** WORK REQUIRED **
This exercise calls for every line of the data below with the string "metadata" in it.

** PROVIDED DATA **

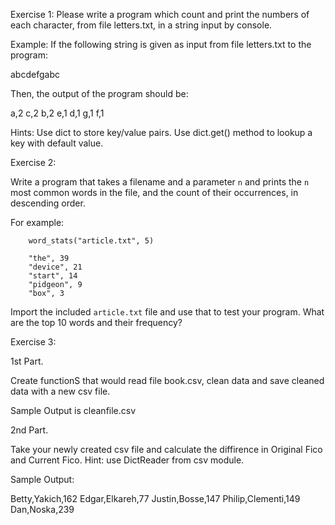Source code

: Exercise 1:
Please write a program which count and print the numbers of each character, from file letters.txt, in a string input by console.

Example:
If the following string is given as input from file letters.txt to the program:

abcdefgabc

Then, the output of the program should be:

a,2
c,2
b,2
e,1
d,1
g,1
f,1

Hints:
Use dict to store key/value pairs.
Use dict.get() method to lookup a key with default value.


Exercise 2:

Write a program that takes a filename and a parameter `n` and prints the `n` most common words in the file, and the count of their occurrences, in descending order.

For example:

        word_stats("article.txt", 5)

        "the", 39
        "device", 21
        "start", 14
        "pidgeon", 9
        "box", 3

Import the included `article.txt` file and use that to test your program. What are the top 10 words and their frequency?



Exercise 3:

1st Part.

Create functionS that would read file book.csv, clean data and save cleaned data with a new csv file.

Sample Output is cleanfile.csv

2nd Part.

Take your newly created csv file and calculate the diffirence in Original Fico and Current Fico. Hint: use DictReader from csv module.

Sample Output:

Betty,Yakich,162
Edgar,Elkareh,77
Justin,Bosse,147
Philip,Clementi,149
Dan,Noska,239









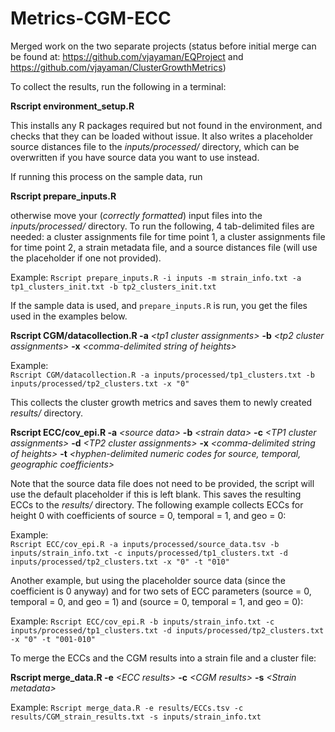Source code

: Metrics-CGM-ECC
================

Merged work on the two separate projects (status before initial merge
can be found at: <https://github.com/vjayaman/EQProject> and
<https://github.com/vjayaman/ClusterGrowthMetrics>)

To collect the results, run the following in a terminal:

**Rscript environment\_setup.R**

This installs any R packages required but not found in the environment,
and checks that they can be loaded without issue. It also writes a
placeholder source distances file to the *inputs/processed/* directory,
which can be overwritten if you have source data you want to use
instead.

If running this process on the sample data, run

**Rscript prepare\_inputs.R**

otherwise move your (*correctly formatted*) input files into the
*inputs/processed/* directory. To run the following, 4 tab-delimited
files are needed: a cluster assignments file for time point 1, a cluster
assignments file for time point 2, a strain metadata file, and a source
distances file (will use the placeholder if one not provided).

Example:
`Rscript prepare_inputs.R -i inputs -m strain_info.txt -a tp1_clusters_init.txt -b tp2_clusters_init.txt`

If the sample data is used, and `prepare_inputs.R` is run, you get the
files used in the examples below.

**Rscript CGM/datacollection.R -a** *\<tp1 cluster assignments\>* **-b**
*\<tp2 cluster assignments\>* **-x** *\<comma-delimited string of
heights\>*

Example:  
`Rscript CGM/datacollection.R -a inputs/processed/tp1_clusters.txt -b
inputs/processed/tp2_clusters.txt -x "0"`

This collects the cluster growth metrics and saves them to newly created
*results/* directory.

**Rscript ECC/cov\_epi.R -a** *\<source data\>* **-b** *\<strain data\>*
**-c** *\<TP1 cluster assignments\>* **-d** *\<TP2 cluster
assignments\>* **-x** *\<comma-delimited string of heights\>* **-t**
*\<hyphen-delimited numeric codes for source, temporal, geographic
coefficients\>*

Note that the source data file does not need to be provided, the script
will use the default placeholder if this is left blank. This saves the
resulting ECCs to the *results/* directory. The following example
collects ECCs for height 0 with coefficients of source = 0, temporal =
1, and geo = 0:

Example:  
`Rscript ECC/cov_epi.R -a inputs/processed/source_data.tsv -b
inputs/strain_info.txt -c inputs/processed/tp1_clusters.txt -d
inputs/processed/tp2_clusters.txt -x "0" -t "010"`

Another example, but using the placeholder source data (since the
coefficient is 0 anyway) and for two sets of ECC parameters (source = 0,
temporal = 0, and geo = 1) and (source = 0, temporal = 1, and geo = 0):

Example: `Rscript ECC/cov_epi.R -b inputs/strain_info.txt -c
inputs/processed/tp1_clusters.txt -d inputs/processed/tp2_clusters.txt
-x "0" -t "001-010"`

To merge the ECCs and the CGM results into a strain file and a cluster
file:

**Rscript merge\_data.R -e** *\<ECC results\>* **-c** *\<CGM results\>*
**-s** *\<Strain metadata\>*

Example: `Rscript merge_data.R -e results/ECCs.tsv -c
results/CGM_strain_results.txt -s inputs/strain_info.txt`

** RESULT FOR THIS TASK **
assignments file for time point 2, a strain metadata file, and a source
**-s** *\<Strain metadata\>*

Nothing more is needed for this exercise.